Ce n'était vraiment pas le jour.

 Cette nuit de mars, le téléphone avait  sonné, les messages vibré, mais ce n'était pas la nuit pour se réveiller. Au lever le nombre d'appels manqués et de messages qui disaient laconiquement de rappeler dès que possible, laissaient présager ce qu'on ne veut jamais envisager. Ce que l'on repousse tous les jours.

 Ce n'était pas la nuit, encore moins le jour. L'inexorable était arrivé. Ne pas y penser n'empêchait pas la mort d'arriver.

 On se retrouvait seul d'un coup, comme un con, avec la mort dans les bras, à ne pas savoir qu'en faire. Sans vraiment réaliser ce qui arrivait, percevoir confusément ou avec éclat la douleur et la compassion des autres, les mots trop convenus de l'entourage dans ces cas-là. En pilotage automatique, tout à sa tâche de vivant, comment faire pour intégrer ce décès dans la mécanique du quotidien ? Ça tombait vraiment mal. Ce n'était pas le jour pour mourir.
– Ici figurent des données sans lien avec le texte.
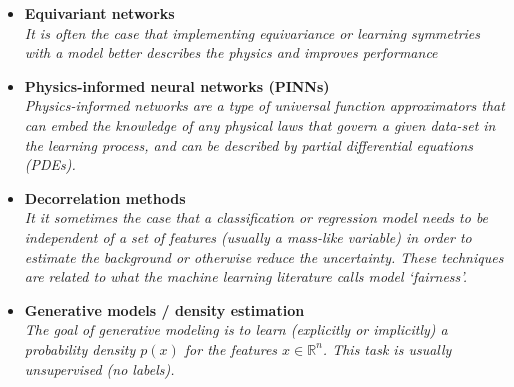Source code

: \documentclass[12pt,letterpaper]{article}
\begin{document}
\begin{itemize}
\item \textbf{Equivariant networks}~\cite{Brehmer:2024yqw,Maitre:2024hzp,Hendi:2024yin,Cruz:2024grk,Spinner:2024hjm,Bhardwaj:2024wrf,Sahu:2024sts,Bhardwaj:2024djv,Chatterjee:2024pbp,Bressler:2024wzc,Gu:2024lrz,Bright-Thonney:2023gdl,Bogatskiy:2023nnw,Murnane:2023kfm,Lehner:2023prf,Forestano:2023qcy,Buhmann:2023pmh,Aronsson:2023rli,Forestano:2023fpj,Lehner:2023bba,Hao:2022zns,Bogatskiy:2022czk,Favoni:2022mcg,Bogatskiy:2022hub,Shi:2022yqw,Gong:2022lye,Bulusu:2021njs,Favoni:2020reg,Dolan:2020qkr,Kanwar:2003.06413}
\\\textit{It is often the case that implementing equivariance or learning symmetries with a model better describes the physics and improves performance}
\item \textbf{Physics-informed neural networks (PINNs)}~\cite{Terin:2024iyy,Vatellis:2024vjl,Panahi:2024sfb}
\\\textit{Physics-informed networks are a type of universal function approximators that can embed the knowledge of any physical laws that govern a given data-set in the learning process, and can be described by partial differential equations (PDEs).}
\item \textbf{Decorrelation methods}~\cite{Algren:2023spv,Rabusov:2022woa,Das:2022cjl,Klein:2022hdv,Mikuni:2021nwn,Dolan:2021pml,Ghosh:2021hrh,Kitouni:2020xgb,Kasieczka:2020pil,clavijo2020adversarial,10.1088/2632-2153/ab9023,Rogozhnikov:2014zea,Wunsch:2019qbo,Englert:2018cfo,Xia:2018kgd,DiscoFever,ATL-PHYS-PUB-2018-014,Bradshaw:2019ipy,Shimmin:2017mfk,Stevens:2013dya,Moult:2017okx,Dolen:2016kst,Louppe:2016ylz}
\\\textit{It it sometimes the case that a classification or regression model needs to be independent of a set of features (usually a mass-like variable) in order to estimate the background or otherwise reduce the uncertainty.  These techniques are related to what the machine learning literature calls model `fairness'.}
\item \textbf{Generative models / density estimation}
\\\textit{The goal of generative modeling is to learn (explicitly or implicitly) a probability density $p(x)$ for the features $x\in\mathbb{R}^n$.  This task is usually unsupervised (no labels).}
	\begin{itemize}

\end{itemize}
\end{itemize}
\end{document}
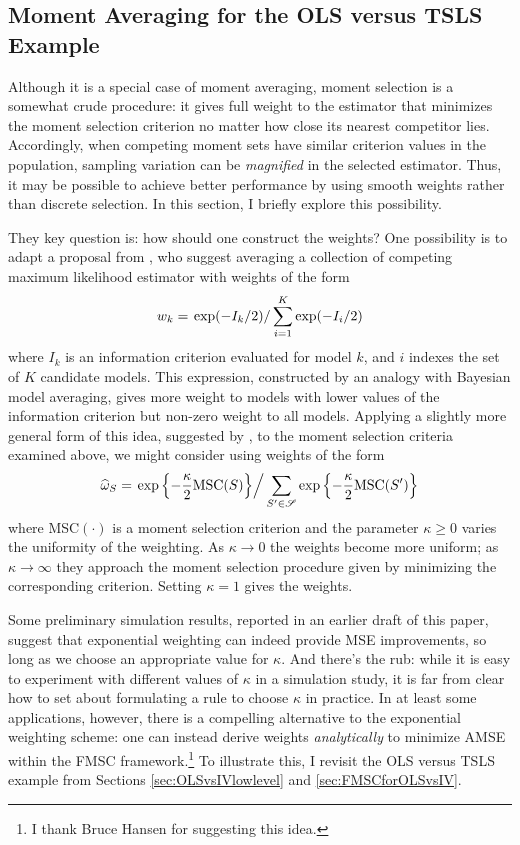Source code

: \subsection{Moment Averaging for the OLS versus TSLS Example}
\label{sec:momentavgexample}
Although it is a special case of moment averaging, moment selection is a somewhat crude procedure: it gives full weight to the estimator that minimizes the moment selection criterion no matter how close its nearest competitor lies. 
Accordingly, when competing moment sets have similar criterion values in the population, sampling variation can be \emph{magnified} in the selected estimator. 
Thus, it may be possible to achieve better performance by using smooth weights rather than discrete selection.
In this section, I briefly explore this possibility.

They key question is: how should one construct the weights?
One possibility is to adapt a proposal from \cite{Burnhametal}, who suggest averaging a collection of competing maximum likelihood estimator with weights of the form 
\[w_k =\left. \exp(-I_k/2)\right/\sum_{i=1}^K \exp(-I_i/2)\] 
where $I_k$ is an information criterion evaluated for model $k$, and $i$ indexes the set of $K$ candidate models. 
This expression, constructed by an analogy with Bayesian model averaging, gives more weight to models with lower values of the information criterion but non-zero weight to all models. 
Applying a slightly more general form of this idea, suggested by \cite{ClaeskensHjortbook}, to the moment selection criteria examined above, we might consider using weights of the form	
\[		\widehat{\omega}_S = \left.\exp\left\{-\frac{\kappa}{2} \mbox{MSC}(S)\right\}\right/\sum_{S' \in \mathscr{S}}\exp\left\{-\frac{\kappa}{2} \mbox{MSC}(S')\right\}\]
where MSC$(\cdot)$ is a moment selection criterion and the parameter $\kappa \geq 0$ varies the uniformity of the weighting. 
As $\kappa \rightarrow 0$ the weights become more uniform; as $\kappa \rightarrow \infty$ they approach the moment selection procedure given by minimizing the corresponding criterion. 
Setting $\kappa = 1$ gives the \cite{Burnhametal} weights.

Some preliminary simulation results, reported in an earlier draft of this paper, suggest that exponential weighting can indeed provide MSE improvements, so long as we choose an appropriate value for $\kappa$.
And there's the rub: while it is easy to experiment with different values of $\kappa$ in a simulation study, it is far from clear how to set about formulating a rule to choose $\kappa$ in practice. In at least some applications, however, there is a compelling alternative to the exponential weighting scheme: one can instead derive weights \emph{analytically} to minimize AMSE within the FMSC framework.\footnote{I thank Bruce Hansen for suggesting this idea.} 
To illustrate this, I revisit the OLS versus TSLS example from Sections \ref{sec:OLSvsIVlowlevel} and \ref{sec:FMSCforOLSvsIV}. 

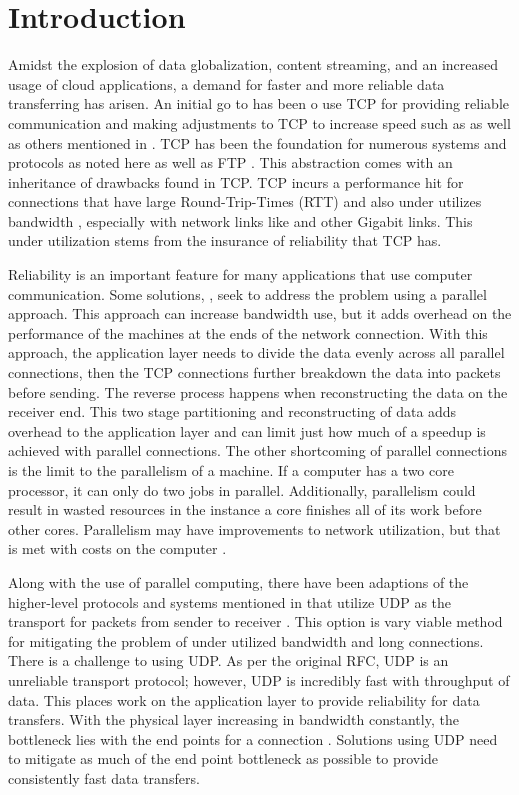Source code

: \chapter{Introduction}

Amidst the explosion of data globalization, content streaming, and an increased usage of cloud applications, a demand for faster and more reliable data transferring has arisen. An initial go to has been o use TCP for providing reliable communication and making adjustments to TCP to increase speed such as \cite{brakmo1995tcp}\cite{wei2006fast}\cite{ha2008cubic} as well as others mentioned in \cite{ha2008cubic}\cite{He2002}. TCP has been the foundation for numerous systems and protocols as noted here \cite{Fan2010} as well as FTP \cite{Bhushan1972}. This abstraction comes with an inheritance of drawbacks found in TCP. TCP incurs a performance hit for connections that have large Round-Trip-Times (RTT) and also under utilizes bandwidth \cite{Fan2010}, especially with network links like \cite{Pfister2001} and other Gigabit links. This under utilization stems from the insurance of reliability that TCP has.

Reliability is an important feature for many applications that use computer communication. Some solutions, \cite{Allman1995}\cite{Allman1997}\cite{Sivakumar2000psockets}, seek to address the problem using a parallel approach. This approach can increase bandwidth use, but it adds overhead on the performance of the machines at the ends of the network connection. With this approach, the application layer needs to divide the data evenly across all parallel connections, then the TCP connections further breakdown the data into packets before sending. The reverse process happens when reconstructing the data on the receiver end. This two stage partitioning and reconstructing of data adds overhead to the application layer and can limit just how much of a speedup is achieved with parallel connections. The other shortcoming of parallel connections is the limit to the parallelism of a machine. If a computer has a two core processor, it can only do two jobs in parallel. Additionally, parallelism could result in wasted resources in the instance a core finishes all of its work before other cores. Parallelism may have improvements to network utilization, but that is met with costs on the computer \cite{Leijen2009}.

Along with the use of parallel computing, there have been adaptions of the higher-level protocols and systems mentioned in \cite{Fan2010} that utilize UDP as the transport for packets from sender to receiver \cite{He2002}\cite{Aspera2016}\cite{Fan2010}\cite{Meiss2007}\cite{gu2007udt}. This option is vary viable method for mitigating the problem of under utilized bandwidth and long connections. There is a challenge to using UDP. As per the original RFC, UDP is an unreliable transport protocol; however, UDP is incredibly fast with throughput of data. This places work on the application layer to provide reliability for data transfers. With the physical layer increasing in bandwidth constantly, the bottleneck lies with the end points for a connection \cite{Aspera2016}\cite{Fan2010}. Solutions using UDP need to mitigate as much of the end point bottleneck as possible to provide consistently fast data transfers.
Aux vivants d'avancer, avec ce mort sur les bras.

 Notre père qui es aux cieux, est-ce que moi aussi je deviendrai vieux ? Trouverai-je la force d'avancer, maintenant que nous ne sommes plus deux ? Si ça se trouve je suis toi et tu continues à vivre en moi ....

 Je veux bien essayer, et faire ce que je peux, le ciel, lui fait bien des efforts pour rester bleu...

 Printemps, été, automne, hiver, pour la mort, pas de saison, ni de jour. Ce n'était ni le jour, ni la nuit, pas le temps, pas le temps !

 Ce n'était pas le jour et pourtant tout allait continuer, sans elle,sans lui, sans eux, les jours, les nuits se succéderaient et lessiveraient les souvenirs et les personnes.

 Ce n'était pas le jour....

Impalpable...

 Ce n'est jamais le jour, tant pis ou tant mieux.

 La terre continuera de touner, le soleil de se lever, les oiseaux de chanter, les marées d'onduler...

 Justement.

 Pour la mort on est les champions de la procrastination.

 Je mourrai mais demain si vous voulez bien, là, j'ai autre chose à faire.